当初は小池人気を背景に自民党と希望の党の一騎打ちの構図となる見込みの総選挙でしたが、「排除発言」をきっかけに希望の党の支持率は急落。最終的に希望の党は公示前57議席に対して50議席の獲得にとどまり、急速に支持を集めた立憲民主党に5議席及ばず、野党第2党となってしまいました。この一連の流れで民進党に所属していた議員は「希望の党」「立憲民主党」「無所属」の3つに分裂してしまったのです。
衆院選の翌月となる2017年11月、「希望の党」の共同代表を選出する選挙が行われ、玉木雄一郎氏(香川2区)と大串博志氏(佐賀2区)の両名が立候補して玉木氏が当選しました。これで小池百合子氏と玉木雄一郎氏の2枚看板で党を運営してゆくことになるかと思いきや、共同代表選の4日後に小池氏は党代表の辞任を表明。後に特別顧問というかたちで党には残りましたが、運営からは離脱することとなります。

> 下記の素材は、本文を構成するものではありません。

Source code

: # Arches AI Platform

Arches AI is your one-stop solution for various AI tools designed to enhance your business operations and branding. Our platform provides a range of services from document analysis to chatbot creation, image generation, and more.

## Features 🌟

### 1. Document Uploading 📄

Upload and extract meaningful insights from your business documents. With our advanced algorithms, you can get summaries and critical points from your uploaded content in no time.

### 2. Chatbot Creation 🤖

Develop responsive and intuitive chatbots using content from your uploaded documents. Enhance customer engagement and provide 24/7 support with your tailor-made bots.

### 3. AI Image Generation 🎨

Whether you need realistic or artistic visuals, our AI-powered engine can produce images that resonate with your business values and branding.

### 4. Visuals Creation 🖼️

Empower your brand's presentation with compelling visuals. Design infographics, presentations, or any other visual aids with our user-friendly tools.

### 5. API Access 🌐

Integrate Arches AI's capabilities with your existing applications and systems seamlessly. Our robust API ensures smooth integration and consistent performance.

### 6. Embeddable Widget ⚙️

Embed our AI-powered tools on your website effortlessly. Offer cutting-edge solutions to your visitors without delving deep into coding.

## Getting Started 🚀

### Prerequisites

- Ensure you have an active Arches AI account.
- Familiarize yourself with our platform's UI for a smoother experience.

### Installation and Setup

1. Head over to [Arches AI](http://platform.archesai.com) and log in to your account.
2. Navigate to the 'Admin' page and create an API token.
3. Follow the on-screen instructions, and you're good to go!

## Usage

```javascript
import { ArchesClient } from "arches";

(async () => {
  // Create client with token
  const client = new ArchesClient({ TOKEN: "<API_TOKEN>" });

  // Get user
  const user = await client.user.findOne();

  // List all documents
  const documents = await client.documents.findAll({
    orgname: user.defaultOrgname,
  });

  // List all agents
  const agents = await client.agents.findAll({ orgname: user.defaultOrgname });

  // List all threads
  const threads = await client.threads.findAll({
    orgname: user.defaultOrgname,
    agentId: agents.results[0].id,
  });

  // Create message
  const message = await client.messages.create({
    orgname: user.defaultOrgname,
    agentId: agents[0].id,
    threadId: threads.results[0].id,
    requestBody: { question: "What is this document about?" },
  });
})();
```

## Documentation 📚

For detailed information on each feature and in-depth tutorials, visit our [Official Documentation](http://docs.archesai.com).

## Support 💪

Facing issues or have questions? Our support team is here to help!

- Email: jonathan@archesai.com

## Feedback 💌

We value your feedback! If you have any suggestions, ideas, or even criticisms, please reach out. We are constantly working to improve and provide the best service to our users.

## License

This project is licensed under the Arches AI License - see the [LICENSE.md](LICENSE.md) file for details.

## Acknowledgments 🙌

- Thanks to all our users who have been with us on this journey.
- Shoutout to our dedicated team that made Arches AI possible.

自民党・公明党が多数を占める国会で、政策を前に進めるために玉木代表は民進党と統一会派を結成すべく模索をしていましたが、安保関連法や改憲についての考え方の違いから希望の党の党内から反発を招き、会派結成を断念。この際の党内不和が引き金となり、希望の党は民進党との「合併推進派」と「反対派」に二分されてしまいます。
結果的に希望の党は2018年5月7日をもって解党、民進党と合流する玉木氏を中心とした勢力は「国民党」を結党する一方、松沢成文氏(参院神奈川)や中山成彬氏(比例九州ブロック)、中山恭子氏(参院比例)ら保守色が強い5名は新たに「希望の党」を結党しました。翌8日、国民党は民進党と合流し、民進党は「国民民主党」に名称変更したのです。ややまわりくどい手続きを踏んでいますが、これは「国民民主党」が「旧・希望の党」の政党助成金の一部を受け取りつつ、「民進党」の政党助成金も受け取り、かつ「新・希望」の党も「旧・希望の党」の政党助成金の一部を受け取ることができるようにするためである、と指摘されています。
しかし残念なことに旧・希望の党から国民民主党にも新・希望の党にも合流しない議員も数多くいたため、所属議員数は衆参合わせて62議席となり、立憲民主党の63議席に届かず、現状は旧・希望の党時代と変わらず野党第2党です。
結党からしばらくは、「旧・希望の党」代表の玉木雄一郎氏と、「旧・民進党」代表の大塚耕平氏(参院愛知)の共同代表体制をとっていましたが、7月の国民民主党総務会において9月4日に代表選挙を実施することを決めました。この選挙には大塚氏は立候補せず、玉木氏と所属議員の津村啓介元内閣府大臣政務官(比例中国・岡山2区)の一騎打ちとなる見込みです。